Spiraea border at New Moon Gardens farm, Lithonia, GA

For most of us springtime is a busy time; the sunshine warms our blood and throws out some vitamin D to get us moving, feeling limber and hopeful.  Throngs of frothy cherry trees and elegant dogwoods write that Romance is all around.  I haven't been posting lately; I believe this early spring has whooshed over me and I haven't been able to keep up with my thoughts about it...

For me, it's not just that my work means that the pace of spring tends to knock me over with emails and meetings.  Rather, it's something about all these rapid changes: the lengthening of days, the cacophony of birds, buds unfolding into spent flowers as if filmed with a strobe light.  It rouses in me a wish to take it all in, to notice everything, and to try to keep up--perhaps this is my effort at not getting left behind from spring's promise.   Winter's long anticipation, with it's ennervated succession of days and protracted changes in the landscape--long nights, long hours feeling a bit cooped up, long musings about plans for warmer days--always leaves me ill-prepared for the arresting pace of springtime change.  I want to cry out at the forsythia as it discards its yellow robe when the temperature creeps toward 80, "Wait, I'm not ready yet!" as though I could absorb every change with singular attention and fully grasp the progression of time.

Still Nature with her springtime verve marches on indifferently.  We look around us and read the tulips dancing as human tropes: girls dressed up for their spring debut, daffodils smiling sympathetically at our own March giddiness; Spiraea bearing white wands as generous ornaments for our human celebrations.  Birdsong we hear as happy chatter instead of territorial mating cries.  So we gear up, responding to the tune of warm temperatures and garish azalea trumpets.  Yet Nature plows forward, carrying weeds and mosquitoes and hinting at the dog days of summer--reminding us that she waits for no one, human or otherwise.  Despite our half-met plans and aspirations this very indifference is a grace, placing us right-sized into the natural order.  

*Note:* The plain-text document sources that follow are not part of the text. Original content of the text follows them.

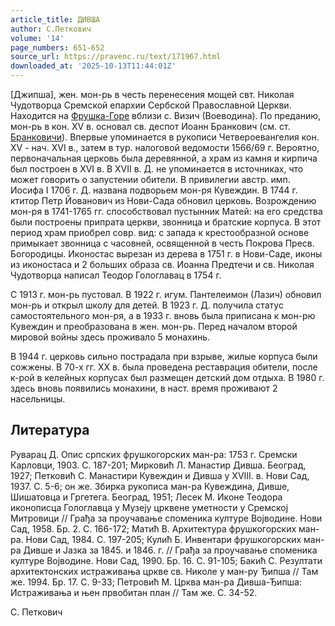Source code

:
 ```yaml
---
article_title: ДИВША
author: С.Петкович
volume: '14'
page_numbers: 651-652
source_url: https://pravenc.ru/text/171967.html
downloaded_at: '2025-10-13T11:44:01Z'
---
```


[Джипша], жен. мон-рь в честь перенесения мощей свт. Николая Чудотворца Сремской епархии Сербской Православной Церкви. Находится на [Фрушка-Горе](https://pravenc.ru/text/Фрушка-Горе.html) вблизи с. Визич (Воеводина). По преданию, мон-рь в кон. XV в. основал св. деспот Иоанн Бранкович (см. ст. [Бранковичи](https://pravenc.ru/text/Бранковичи.html)). Впервые упоминается в рукописи Четвероевангелия кон. XV - нач. XVI в., затем в тур. налоговой ведомости 1566/69 г. Вероятно, первоначальная церковь была деревянной, а храм из камня и кирпича был построен в XVI в. В XVII в. Д. не упоминается в источниках, что может говорить о запустении обители. В привилегии австр. имп. Иосифа I 1706 г. Д. названа подворьем мон-ря Кувеждин. В 1744 г. ктитор Петр Йованович из Нови-Сада обновил церковь. Возрождению мон-ря в 1741-1765 гг. способствовал пустынник Матей: на его средства были построены припрата церкви, звонница и братские корпуса. В этот период храм приобрел совр. вид: с запада к крестообразной основе примыкает звонница с часовней, освященной в честь Покрова Пресв. Богородицы. Иконостас вырезан из дерева в 1751 г. в Нови-Саде, иконы из иконостаса и 2 больших образа св. Иоанна Предтечи и св. Николая Чудотворца написал Теодор Гологлавац в 1754 г.

С 1913 г. мон-рь пустовал. В 1922 г. игум. Пантелеимон (Лазич) обновил мон-рь и открыл школу для детей. В 1923 г. Д. получила статус самостоятельного мон-ря, а в 1933 г. вновь была приписана к мон-рю Кувеждин и преобразована в жен. мон-рь. Перед началом второй мировой войны здесь проживало 5 монахинь.

В 1944 г. церковь сильно пострадала при взрыве, жилые корпуса были сожжены. В 70-х гг. ХХ в. была проведена реставрация обители, после к-рой в келейных корпусах был размещен детский дом отдыха. В 1980 г. здесь вновь появились монахини, в наст. время проживают 2 насельницы.

## Литература

Руварац Д. Опис српских фрушкогорских ман-ра: 1753 г. Сремски Карловци, 1903. С. 187-201; Мирковић Л. Манастир Дивша. Београд, 1927; Петковић С. Манастири Кувеждин и Дивша у XVIII. в. Нови Сад, 1937. С. 5-6; он же. Збирка рукописа ман-ра Кувеждина, Дивше, Шишатовца и Гргетега. Београд, 1951; Лесек М. Иконе Теодора иконописца Гологлавца у Музеjу црквене уметности у Сремскоj Митровици // Грађа за проучавање споменика културе Воjводине. Нови Сад, 1958. Бр. 2. С. 166-172; Матић В. Архитектура фрушкогорских ман-ра. Нови Сад, 1984. С. 197-205; Кулић Б. Инвентари фрушкогорских ман-ра Дивше и Jазка за 1845. и 1846. г. // Грађа за проучавање споменика културе Воjводине. Нови Сад, 1990. Бр. 16. С. 91-105; Бакић С. Резултати архитектонских истраживања цркве св. Николе у ман-ру Ђипша // Там же. 1994. Бр. 17. С. 9-33; Петровић М. Црква ман-ра Дивша-Ђипша: Истраживања и њен првобитан план // Там же. С. 34-52.

С.  Петкович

The poet Mary Oliver tells us of this grace in her poem The Wild Geese:

You do not have to be good.

You do not have to walk on your knees
for a hundred miles through the desert, repenting.

You only have to let the soft animal of your body
love what it loves.

Tell me about despair, yours, and I will tell you mine.
Meanwhile the world goes on.
Meanwhile the sun and the clear pebbles of the rain
are moving across the landscapes,
over the prairies and the deep trees,
the mountains and the rivers.
Meanwhile the wild geese, high in the clean blue air,
are heading home again.
Whoever you are, no matter how lonely,
the world offers itself to your imagination,
calls to you like the wild geese, harsh and exciting–
over and over announcing your place
in the family of things.

Viburnum macrocephalum in full force.